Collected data
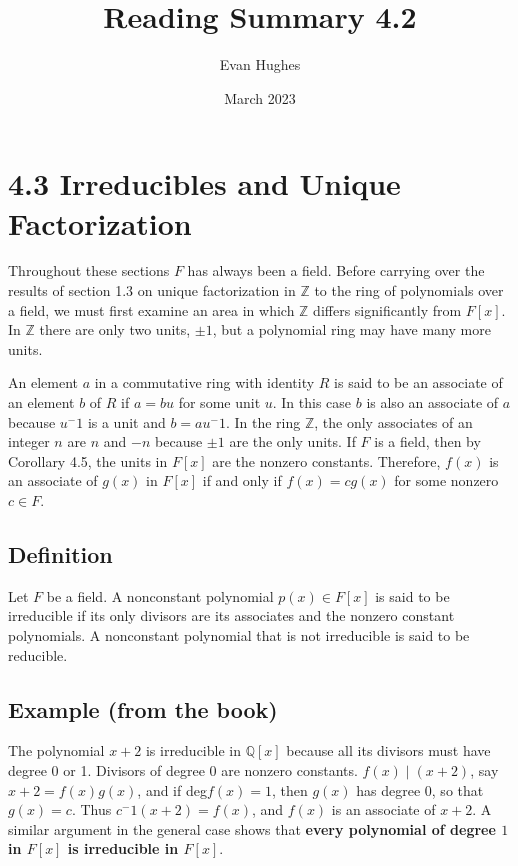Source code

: \documentclass{article}
\title{Reading Summary 4.2}
\author{Evan Hughes}
\date{March 2023}
\begin{document}
\maketitle
\section*{4.3 Irreducibles and Unique Factorization}
Throughout these sections $F$ has always been a field. Before carrying over the results
of section 1.3 on unique factorization in $\mathbb{Z}$ to the ring of polynomials over a field,
we must first examine an area in which $\mathbb{Z}$ differs significantly from $F[x]$.
In $\mathbb{Z}$ there are only two units, $\pm 1$, but a polynomial ring may have
many more units.

An element $a$ in a commutative ring with identity $R$ is said to be an associate of an element $b$
of $R$ if $a=bu$ for some unit $u$. In this case $b$ is also an associate of $a$ because $u^-1$ is a unit and $b = au^-1$.
In the ring $\mathbb{Z}$, the only associates of an integer $n$ are $n$ and $-n$ because
$\pm 1$ are the only units. If $F$ is a field, then by Corollary 4.5, the units in $F[x]$ are the
nonzero constants. Therefore, $f(x)$ is an associate of $g(x)$ in $F[x]$ if and only if $f(x) = cg(x)$ for some nonzero $c\in F$.


\subsection*{Definition}

Let $F$ be a field. A nonconstant polynomial $p(x) \in F[x]$ is said
to be irreducible if its only divisors are its associates and the nonzero constant polynomials. A nonconstant polynomial
that is not irreducible is said to be reducible. 

\subsection*{Example (from the book)}

The polynomial $x+2$ is irreducible in $\mathbb{Q}[x]$ because
all its divisors must have degree 0 or 1. Divisors of degree 0 are nonzero constants.
$f(x)\mid (x+2)$, say $x+2 = f(x)g(x)$, and if deg$f(x)=1$, then $g(x)$ has degree $0$, so that $g(x) = c$.
Thus $c^-1(x+2) = f(x)$, and $f(x)$ is an associate of $x+2$.
A similar argument in the general case shows that \textbf{every polynomial of degree $1$ in $F[x]$ is irreducible in $F[x]$}.
\end{document}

= What is expected =
Please determine how many lines in the entries contain the word "constants" and answer with the number alone.

= Exercise result =
2